ECLI:NL:CRVB:2020:1930
Centrale Raad van Beroep
- Hoger beroep
- Rechtspraak.nl
Weigering WIA-uitkering wegens gebrek aan verzekering
Op 19 augustus 2020 heeft de Centrale Raad van Beroep uitspraak gedaan in de zaak van appellant tegen de Raad van bestuur van het Uitvoeringsinstituut werknemersverzekeringen (Uwv). Appellant had hoger beroep ingesteld tegen de uitspraak van de rechtbank Zeeland-West-Brabant, die op 9 augustus 2018 had geoordeeld dat het Uwv terecht een WIA-uitkering aan appellant had geweigerd. De rechtbank oordeelde dat niet was gebleken dat appellant verzekerd was voor de Wet WIA, en dit oordeel werd door de Centrale Raad van Beroep bevestigd.

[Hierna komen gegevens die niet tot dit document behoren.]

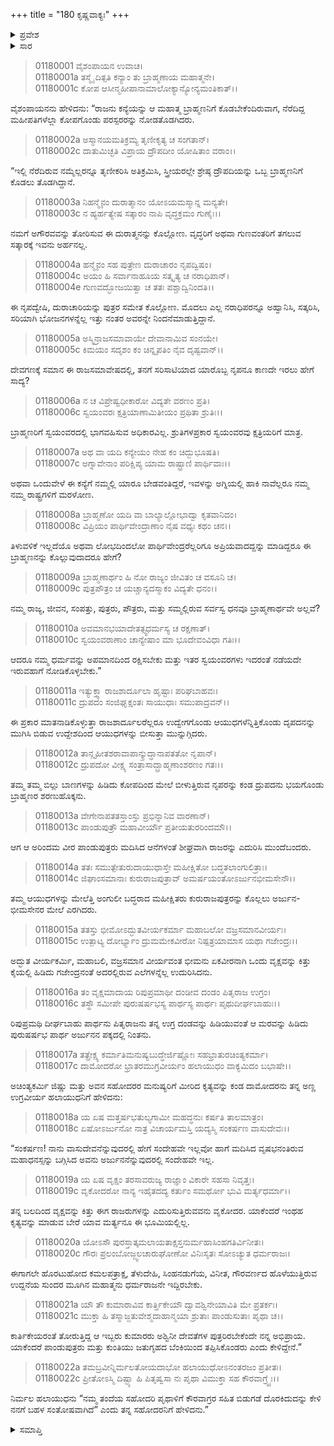 +++
title = "180 ಕೃಷ್ಣವಾಕ್ಯಃ"
+++

<details><summary>ಪ್ರವೇಶ</summary>


।।   ಓಂ ಓಂ ನಮೋ ನಾರಾಯಣಾಯ।।   ಶ್ರೀ ವೇದವ್ಯಾಸಾಯ ನಮಃ ।।

ಶ್ರೀ ಕೃಷ್ಣದ್ವೈಪಾಯನ ವೇದವ್ಯಾಸ ವಿರಚಿತ  

**ಶ್ರೀ ಮಹಾಭಾರತ**

**ಆದಿ ಪರ್ವ**

**ಸ್ವಯಂವರ ಪರ್ವ**

**ಅಧ್ಯಾಯ 180**

</details>


<details><summary>ಸಾರ</summary>

ದ್ರೌಪದಿಯನ್ನು ಬ್ರಾಹ್ಮಣನಿಗೆ ಕೊಡುವುದನ್ನು ನೆರೆದ ಕ್ಷತ್ರಿಯರು ಪ್ರತಿಭಟಿಸುವುದು (1-13). ಭೀಮಾರ್ಜುನರು ದ್ರುಪದನನ್ನು ಆಕ್ರಮಣ ಮಾಡಲು ಮುನ್ನುಗ್ಗುತ್ತಿರುವ ರಾಜರನ್ನು ಎದುರಿಸಿ ತಡೆದುದು (14-16). ಕೃಷ್ಣನು ಪಾಂಡವರನ್ನು ಗುರುತಿಸಿ, ಪುನಃ ಬಲರಾಮನಿಗೆ ಹೇಳುವುದು (17-22).

</details>


> 01180001 ವೈಶಂಪಾಯನ ಉವಾಚ।  
01180001a ತಸ್ಮೈ ದಿತ್ಸತಿ ಕನ್ಯಾಂ ತು ಬ್ರಾಹ್ಮಣಾಯ ಮಹಾತ್ಮನೇ।  
01180001c ಕೋಪ ಆಸೀನ್ಮಹೀಪಾನಾಮಾಲೋಕ್ಯಾನ್ಯೋನ್ಯಮಂತಿಕಾತ್।।

ವೈಶಂಪಾಯನನು ಹೇಳಿದನು: “ರಾಜನು ಕನ್ಯೆಯನ್ನು ಆ ಮಹಾತ್ಮ ಬ್ರಾಹ್ಮಣನಿಗೆ ಕೊಡಬೇಕೆಂದಿರುವಾಗ, ನೆರೆದಿದ್ದ ಮಹೀಪತಿಗಳೆಲ್ಲಾ ಕೋಪಗೊಂಡು ಪರಸ್ಪರರನ್ನು ನೋಡತೊಡಗಿದರು.

> 01180002a ಅಸ್ಮಾನಯಮತಿಕ್ರಮ್ಯ ತೃಣೀಕೃತ್ಯ ಚ ಸಂಗತಾನ್।  
01180002c ದಾತುಮಿಚ್ಛತಿ ವಿಪ್ರಾಯ ದ್ರೌಪದೀಂ ಯೋಷಿತಾಂ ವರಾಂ।।

“ಇಲ್ಲಿ ನೆರೆದಿರುವ ನಮ್ಮೆಲ್ಲರನ್ನೂ ತೃಣೀಕರಿಸಿ ಅತಿಕ್ರಮಿಸಿ, ಸ್ತ್ರೀಯರಲ್ಲೇ ಶ್ರೇಷ್ಠ ದ್ರೌಪದಿಯನ್ನು ಒಬ್ಬ ಬ್ರಾಹ್ಮಣನಿಗೆ ಕೊಡಲು ತೊಡಗಿದ್ದಾನೆ.

> 01180003a ನಿಹನ್ಮೈನಂ ದುರಾತ್ಮಾನಂ ಯೋಽಯಮಸ್ಮಾನ್ನ ಮನ್ಯತೇ।   
01180003c ನ ಹ್ಯರ್ಹತ್ಯೇಷ ಸತ್ಕಾರಂ ನಾಪಿ ವೃದ್ಧಕ್ರಮಂ ಗುಣೈಃ।।

ನಮಗೆ ಅಗೌರವವನ್ನು ತೋರಿಸುವ ಈ ದುರಾತ್ಮನನ್ನು ಕೊಲ್ಲೋಣ. ವೃದ್ಧರಿಗೆ ಅಥವಾ ಗುಣವಂತರಿಗೆ ತಗಲುವ ಸತ್ಕಾರಕ್ಕೆ ಇವನು ಅರ್ಹನಲ್ಲ.

> 01180004a ಹನ್ಮೈನಂ ಸಹ ಪುತ್ರೇಣ ದುರಾಚಾರಂ ನೃಪದ್ವಿಷಂ।  
01180004c ಅಯಂ ಹಿ ಸರ್ವಾನಾಹೂಯ ಸತ್ಕೃತ್ಯ ಚ ನರಾಧಿಪಾನ್।  
01180004e ಗುಣವದ್ಭೋಜಯಿತ್ವಾ ಚ ತತಃ ಪಶ್ಚಾದ್ವಿನಿಂದತಿ।।

ಈ ನೃಪದ್ವೇಷಿ, ದುರಾಚಾರಿಯನ್ನು ಪುತ್ರರ ಸಮೇತ ಕೊಲ್ಲೋಣ. ಮೊದಲು ಎಲ್ಲ ನರಾಧಿಪರನ್ನೂ ಅಹ್ವಾನಿಸಿ, ಸತ್ಕರಿಸಿ, ಸರಿಯಾಗಿ ಭೋಜನಗಳನ್ನೆಲ್ಲ ಇತ್ತು ನಂತರ ಅವರನ್ನೇ ನಿಂದನೆಮಾಡುತ್ತಿದ್ದಾನೆ.

> 01180005a ಅಸ್ಮಿನ್ರಾಜಸಮಾವಾಯೇ ದೇವಾನಾಮಿವ ಸಂನಯೇ।  
01180005c ಕಿಮಯಂ ಸದೃಶಂ ಕಂ ಚಿನ್ನೃಪತಿಂ ನೈವ ದೃಷ್ಟವಾನ್।।

ದೇವಗಣಕ್ಕೆ ಸಮಾನ ಈ ರಾಜಸಮಾವೇಷದಲ್ಲಿ, ತನಗೆ ಸರಿಸಾಟಿಯಾದ ಯಾರೊಬ್ಬ ನೃಪನೂ ಕಾಣದೇ ಇರಲು ಹೇಗೆ ಸಾದ್ಯ?

> 01180006a ನ ಚ ವಿಪ್ರೇಷ್ವಧೀಕಾರೋ ವಿದ್ಯತೇ ವರಣಂ ಪ್ರತಿ।  
01180006c ಸ್ವಯಂವರಃ ಕ್ಷತ್ರಿಯಾಣಾಮಿತೀಯಂ ಪ್ರಥಿತಾ ಶ್ರುತಿಃ।।

ಬ್ರಾಹ್ಮಣರಿಗೆ ಸ್ವಯಂವರದಲ್ಲಿ ಭಾಗವಹಿಸುವ ಅಧಿಕಾರವಿಲ್ಲ. ಶ್ರುತಿಗಳಪ್ರಕಾರ ಸ್ವಯಂವರವು ಕ್ಷತ್ರಿಯರಿಗೆ ಮಾತ್ರ.

> 01180007a ಅಥ ವಾ ಯದಿ ಕನ್ಯೇಯಂ ನೇಹ ಕಂ ಚಿದ್ಬುಭೂಷತಿ।  
01180007c ಅಗ್ನಾವೇನಾಂ ಪರಿಕ್ಷಿಪ್ಯ ಯಾಮ ರಾಷ್ಟ್ರಾಣಿ ಪಾರ್ಥಿವಾಃ।।

ಅಥವಾ ಒಂದುವೇಳೆ ಈ ಕನ್ಯೆಗೆ ನಮ್ಮಲ್ಲಿ ಯಾರೂ ಬೇಡವಂತಿದ್ದರೆ, ಇವಳನ್ನು ಅಗ್ನಿಯಲ್ಲಿ ಹಾಕಿ ನಾವೆಲ್ಲರೂ ನಮ್ಮ ನಮ್ಮ ರಾಷ್ಟ್ರಗಳಿಗೆ ಮರಳೋಣ.

> 01180008a ಬ್ರಾಹ್ಮಣೋ ಯದಿ ವಾ ಬಾಲ್ಯಾಲ್ಲೋಭಾದ್ವಾ ಕೃತವಾನಿದಂ।  
01180008c ವಿಪ್ರಿಯಂ ಪಾರ್ಥಿವೇಂದ್ರಾಣಾಂ ನೈಷ ವಧ್ಯಃ ಕಥಂ ಚನ।।

ತಿಳುವಳಿಕೆ ಇಲ್ಲದೆಯೊ ಅಥವಾ ಲೋಭದಿಂದಲೋ ಪಾರ್ಥಿವೇಂದ್ರರೆಲ್ಲರಿಗೂ ಅಪ್ರಿಯವಾದದ್ದನ್ನು ಮಾಡಿದ್ದರೂ ಈ ಬ್ರಾಹ್ಮಣನನ್ನು ಕೊಲ್ಲುವುದಾದರೂ ಹೇಗೆ?

> 01180009a ಬ್ರಾಹ್ಮಣಾರ್ಥಂ ಹಿ ನೋ ರಾಜ್ಯಂ ಜೀವಿತಂ ಚ ವಸೂನಿ ಚ।   
01180009c ಪುತ್ರಪೌತ್ರಂ ಚ ಯಚ್ಚಾನ್ಯದಸ್ಮಾಕಂ ವಿದ್ಯತೇ ಧನಂ।।

ನಮ್ಮ ರಾಜ್ಯ, ಜೀವನ, ಸಂಪತ್ತು, ಪುತ್ರರು, ಪೌತ್ರರು, ಮತ್ತು ಸಮ್ಮಲ್ಲಿರುವ ಸರ್ವಸ್ವ ಧನವೂ ಬ್ರಾಹ್ಮಣಾರ್ಥವೇ ಅಲ್ಲವೆ?

> 01180010a ಅವಮಾನಭಯಾದೇತತ್ಸ್ವಧರ್ಮಸ್ಯ ಚ ರಕ್ಷಣಾತ್।  
01180010c ಸ್ವಯಂವರಾಣಾಂ ಚಾನ್ಯೇಷಾಂ ಮಾ ಭೂದೇವಂವಿಧಾ ಗತಿಃ।।

ಆದರೂ ನಮ್ಮ ಧರ್ಮವನ್ನು ಅಪಮಾನದಿಂದ ರಕ್ಷಿಸಬೇಕು ಮತ್ತು ಇತರ ಸ್ವಯಂವರಗಳು ಇದರಂತೆ ನಡೆಯದೇ ಇರುವಹಾಗೆ ನೋಡಿಕೊಳ್ಳಬೇಕು.”

> 01180011a ಇತ್ಯುಕ್ತ್ವಾ ರಾಜಶಾರ್ದೂಲಾ ಹೃಷ್ಟಾಃ ಪರಿಘಬಾಹವಃ।  
01180011c ದ್ರುಪದಂ ಸಂಜಿಘೃಕ್ಷಂತಃ ಸಾಯುಧಾಃ ಸಮುಪಾದ್ರವನ್।।

ಈ ಪ್ರಕಾರ ಮಾತನಾಡಿಕೊಳ್ಳುತ್ತಾ ರಾಜಶಾರ್ದೂಲರೆಲ್ಲರೂ ಉದ್ವೇಗಗೊಂಡು ಆಯುಧಗಳೆನ್ನಿತ್ತಿಕೊಂಡು ದೃಪದನನ್ನು ಮುಗಿಸಿ ಬಿಡುವ ಉದ್ದೇಶದಿಂದ ಆಯುಧಗಳನ್ನು ಬೀಸುತ್ತಾ ಮುನ್ನುಗ್ಗಿದರು.

> 01180012a ತಾನ್ಗೃಹೀತಶರಾವಾಪಾನ್ಕ್ರುದ್ಧಾನಾಪತತೋ ನೃಪಾನ್।   
01180012c ದ್ರುಪದೋ ವೀಕ್ಷ್ಯ ಸಂತ್ರಾಸಾದ್ಬ್ರಾಹ್ಮಣಾಂಶರಣಂ ಗತಃ।।

ತಮ್ಮ ತಮ್ಮ ಬಿಲ್ಲು ಬಾಣಗಳನ್ನು ಹಿಡಿದು ಕೋಪದಿಂದ ಮೇಲೆ ಬೀಳುತ್ತಿರುವ ನೃಪರನ್ನು ಕಂಡ ದ್ರುಪದನು ಭಯಗೊಂಡು ಬ್ರಾಹ್ಮಣರ ಶರಣುಹೊಕ್ಕನು.

> 01180013a ವೇಗೇನಾಪತತಸ್ತಾಂಸ್ತು ಪ್ರಭಿನ್ನಾನಿವ ವಾರಣಾನ್।  
01180013c ಪಾಂಡುಪುತ್ರೌ ಮಹಾವೀರ್ಯೌ ಪ್ರತೀಯತುರರಿಂದಮೌ।।

ಆಗ ಆ ಅರಿಂದಮ ವೀರ ಪಾಂಡುಪುತ್ರರು ಮದಿಸಿದ ಆನೆಗಳಂತೆ ಶೀಘ್ರವಾಗಿ ರಾಜರನ್ನು ಎದುರಿಸಿ ಮುಂದೆಬಂದರು.

> 01180014a ತತಃ ಸಮುತ್ಪೇತುರುದಾಯುಧಾಸ್ತೇ ಮಹೀಕ್ಷಿತೋ ಬದ್ಧತಲಾಂಗುಲಿತ್ರಾಃ।  
01180014c ಜಿಘಾಂಸಮಾನಾಃ ಕುರುರಾಜಪುತ್ರಾವ್ ಅಮರ್ಷಯಂತೋಽರ್ಜುನಭೀಮಸೇನೌ।।  

ತಮ್ಮ ಆಯುಧಗಳನ್ನು ಮೇಲೆತ್ತಿ ಅಂಗುಲೀ ಬದ್ಧರಾದ ಮಹೀಕ್ಷಿತರು ಕುರುರಾಜಪುತ್ರರನ್ನು ಕೊಲ್ಲಲು ಅರ್ಜುನ-ಭೀಮಸೇನರ ಮೇಲೆ ಎರಗಿದರು.

> 01180015a ತತಸ್ತು ಭೀಮೋಽದ್ಭುತವೀರ್ಯಕರ್ಮಾ ಮಹಾಬಲೋ ವಜ್ರಸಮಾನವೀರ್ಯಃ।  
01180015c ಉತ್ಪಾಟ್ಯ ದೋರ್ಭ್ಯಾಂ ದ್ರುಮಮೇಕವೀರೋ ನಿಷ್ಪತ್ರಯಾಮಾಸ ಯಥಾ ಗಜೇಂದ್ರಃ।।  

ಅದ್ಭುತ ವೀರ್ಯಕರ್ಮಿ, ಮಹಾಬಲಿ, ವಜ್ರಸಮಾನ ವೀರ್ಯವಂತ ಭೀಮನು ಏಕವೀರನಾಗಿ ಒಂದು ವೃಕ್ಷವನ್ನು ಕಿತ್ತು ಕೈಯಲ್ಲಿ ಹಿಡಿದು ಗಜೇಂದ್ರನಂತೆ ಅದರಲ್ಲಿರುವ ಎಲೆಗಳನ್ನೆಲ್ಲ ಉದುರಿಸಿದನು.

> 01180016a ತಂ ವೃಕ್ಷಮಾದಾಯ ರಿಪುಪ್ರಮಾಥೀ ದಂಡೀವ ದಂಡಂ ಪಿತೃರಾಜ ಉಗ್ರಂ।  
01180016c ತಸ್ಥೌ ಸಮೀಪೇ ಪುರುಷರ್ಷಭಸ್ಯ ಪಾರ್ಥಸ್ಯ ಪಾರ್ಥಃ ಪೃಥುದೀರ್ಘಬಾಹುಃ।।  

ರಿಪುಪ್ರಮಥಿ ದೀರ್ಘಬಾಹು ಪಾರ್ಥನು ಪಿತೃರಾಜನು ತನ್ನ ಉಗ್ರ ದಂಡವನ್ನು ಹಿಡಿಯುವಂತೆ ಆ ಮರವನ್ನು ಹಿಡಿದು ಪುರುಷರ್ಷಭ ಪಾರ್ಥ ಅರ್ಜುನನ ಪಕ್ಕದಲ್ಲಿ ನಿಂತನು.

> 01180017a ತತ್ಪ್ರೇಕ್ಷ್ಯ ಕರ್ಮಾತಿಮನುಷ್ಯಬುದ್ಧೇರ್ಜಿಷ್ಣೋಃ ಸಹಭ್ರಾತುರಚಿಂತ್ಯಕರ್ಮಾ।   
01180017c ದಾಮೋದರೋ ಭ್ರಾತರಮುಗ್ರವೀರ್ಯಂ ಹಲಾಯುಧಂ ವಾಕ್ಯಮಿದಂ ಬಭಾಷೇ।।  

ಅಚಿಂತ್ಯಕರ್ಮಿ ಜಿಷ್ಣು ಮತ್ತು ಅವನ ಸಹೋದರರ ಮನುಷ್ಯರಿಗೆ ಮೀರಿದ ಕೃತ್ಯವನ್ನು ಕಂಡ ದಾಮೋದರನು ತನ್ನ ಅಣ್ಣ ಉಗ್ರವೀರ್ಯ ಹಲಾಯುಧನಿಗೆ ಹೇಳಿದನು:

> 01180018a ಯ ಏಷ ಮತ್ತರ್ಷಭತುಲ್ಯಗಾಮೀ ಮಹದ್ಧನುಃ ಕರ್ಷತಿ ತಾಲಮಾತ್ರಂ।  
01180018c ಏಷೋಽರ್ಜುನೋ ನಾತ್ರ ವಿಚಾರ್ಯಮಸ್ತಿ ಯದ್ಯಸ್ಮಿ ಸಂಕರ್ಷಣ ವಾಸುದೇವಃ।।  

“ಸಂಕರ್ಷಣ! ನಾನು ವಾಸುದೇವನೆನ್ನುವುದರಲ್ಲಿ ಹೇಗೆ ಸಂದೇಹವೇ ಇಲ್ಲವೋ ಹಾಗೆ ಮದಿಸಿದ ವೃಷಭನಂತಿರುವ ಮಹಾಧನಸ್ಸನ್ನು ಬಗ್ಗಿಸಿದ ಅವನು ಅರ್ಜುನನೆನ್ನುವುದರಲ್ಲಿ ಸಂದೇಹವೇ ಇಲ್ಲ.

> 01180019a ಯ ಏಷ ವೃಕ್ಷಂ ತರಸಾವರುಜ್ಯ ರಾಜ್ಞಾಂ ವಿಕಾರೇ ಸಹಸಾ ನಿವೃತ್ತಃ।  
01180019c ವೃಕೋದರೋ ನಾನ್ಯ ಇಹೈತದದ್ಯ ಕರ್ತುಂ ಸಮರ್ಥೋ ಭುವಿ ಮರ್ತ್ಯಧರ್ಮಾ।।  

ತನ್ನ ಬಲದಿಂದ ವೃಕ್ಷವನ್ನು ಕಿತ್ತು ಈಗ ರಾಜರುಗಳನ್ನು ಎದುರಿಸುತ್ತಿರುವವನು ವೃಕೋದರ. ಯಾಕೆಂದರೆ ಇಂಥಹ ಕೃತ್ಯವನ್ನು ಮಾಡುವ ಬೇರೆ ಯಾವ ಮರ್ತ್ಯನೂ ಈ ಭೂಮಿಯಲ್ಲಿಲ್ಲ.

> 01180020a ಯೋಽಸೌ ಪುರಸ್ತಾತ್ಕಮಲಾಯತಾಕ್ಷಸ್ತನುರ್ಮಹಾಸಿಂಹಗತಿರ್ವಿನೀತಃ।  
01180020c ಗೌರಃ ಪ್ರಲಂಬೋಜ್ಜ್ವಲಚಾರುಘೋಣೋ ವಿನಿಃಸೃತಃ ಸೋಽಚ್ಯುತ ಧರ್ಮರಾಜಃ।  

ಈಗಾಗಲೇ ಹೊರಟುಹೋದ ಕಮಲಪತ್ರಾಕ್ಷ, ತೆಳುದೇಹಿ, ಸಿಂಹನಡುಗೆಯ, ವಿನೀತ, ಗೌರವರ್ಣದ ಹೊಳೆಯುತ್ತಿರುವ ಉದ್ದನೆಯ ಸುಂದರ ಮೂಗಿನ ಮಹಾತ್ಮನು ಧರ್ಮರಾಜನೇ ಇದ್ದಿರಬೇಕು.

> 01180021a ಯೌ ತೌ ಕುಮಾರಾವಿವ ಕಾರ್ತ್ತಿಕೇಯೌ ದ್ವಾವಶ್ವಿನೇಯಾವಿತಿ ಮೇ ಪ್ರತರ್ಕಃ।  
01180021c ಮುಕ್ತಾ ಹಿ ತಸ್ಮಾಜ್ಜತುವೇಶ್ಮದಾಹಾನ್ಮಯಾ ಶ್ರುತಾಃ ಪಾಂಡುಸುತಾಃ ಪೃಥಾ ಚ।।  

ಕಾರ್ತಿಕೇಯರಂತೆ ತೋರುತ್ತಿದ್ದ ಆ ಇಬ್ಬರು ಕುಮಾರರು ಅಶ್ವಿನೀ ದೇವತೆಗಳ ಪುತ್ರರಿರಬೇಕೆಂದೇ ನನ್ನ ಅಭಿಪ್ರಾಯ. ಯಾಕೆಂದರೆ ಪಾಂಡುಪುತ್ರರು ಮತ್ತು ಕುಂತಿಯು ಜತುಗೃಹದ ಬೆಂಕಿಯಿಂದ ತಪ್ಪಿಸಿಕೊಂಡರು ಎಂದು ಕೇಳಿದ್ದೇನೆ.”

> 01180022a ತಮಬ್ರವೀನ್ನಿರ್ಮಲತೋಯದಾಭೋ ಹಲಾಯುಧೋಽನಂತರಜಂ ಪ್ರತೀತಃ।   
01180022c ಪ್ರೀತೋಽಸ್ಮಿ ದಿಷ್ಟ್ಯಾ ಹಿ ಪಿತೃಷ್ವಸಾ ನಃ ಪೃಥಾ ವಿಮುಕ್ತಾ ಸಹ ಕೌರವಾಗ್ರ್ಯೈಃ।।  

ನಿರ್ಮಲ ಹಲಾಯುಧನು “ನಮ್ಮ ತಂದೆಯ ಸಹೋದರಿ ಪೃಥಾಳಿಗೆ ಕೌರವಾಗ್ರರ ಸಹಿತ ಬಿಡುಗಡೆ ದೊರಕಿದುದನ್ನು ಕೇಳಿ ನನಗೆ ಬಹಳ ಸಂತೋಷವಾಗಿದೆ” ಎಂದು ತನ್ನ ಸಹೋದರನಿಗೆ ಹೇಳಿದನು.”

<details><summary>ಸಮಾಪ್ತಿ</summary>


ಇತಿ ಶ್ರೀ ಮಹಾಭಾರತೇ ಆದಿಪರ್ವಣಿ ಸ್ವಯಂವರಪರ್ವಣಿ ಕೃಷ್ಣವಾಕ್ಯೇ ಅಶೀತ್ಯಧಿಕಶತತಮೋಽಧ್ಯಾಯ:।।  
ಇದು ಶ್ರೀ ಮಹಾಭಾರತದಲ್ಲಿ ಆದಿಪರ್ವದಲ್ಲಿ ಸ್ವಯಂವರಪರ್ವದಲ್ಲಿ ಕೃಷ್ಣವಾಕ್ಯದಲ್ಲಿ ನೂರಾಎಂಭತ್ತನೆಯ ಅಧ್ಯಾಯವು.


</details>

Appellant had zich op 27 februari 1996 ziek gemeld en had in 1996 een uitkering op grond van de Algemene arbeidsongeschiktheidswet (AAW) en de Wet op de arbeidsongeschiktheidsverzekering (WAO) aangevraagd. Het Uwv had in 1996 geweigerd een uitkering toe te kennen, omdat appellant bij aanvang van de verzekering al volledig arbeidsongeschikt was. In 2017 verzocht appellant om een WIA-uitkering, maar het Uwv weigerde dit opnieuw, omdat appellant niet verzekerd was. Het bezwaar van appellant tegen deze beslissing werd ongegrond verklaard.
In hoger beroep voerde appellant aan dat de medische dienst van de gemeente Tilburg had beslist over zijn WAO-uitkering en dat het Uwv niet correct met zijn gegevens was omgegaan. De Centrale Raad van Beroep oordeelde echter dat de gronden die appellant aanvoerde in hoger beroep in essentie een herhaling waren van wat hij eerder had aangevoerd. De Raad onderschreef de overwegingen van de rechtbank en concludeerde dat appellant niet had aangetoond dat hij voldeed aan de vereiste verzekeringsplicht. Het hoger beroep werd daarom verworpen en de uitspraak van de rechtbank werd bevestigd. Er was geen aanleiding voor een veroordeling in de proceskosten.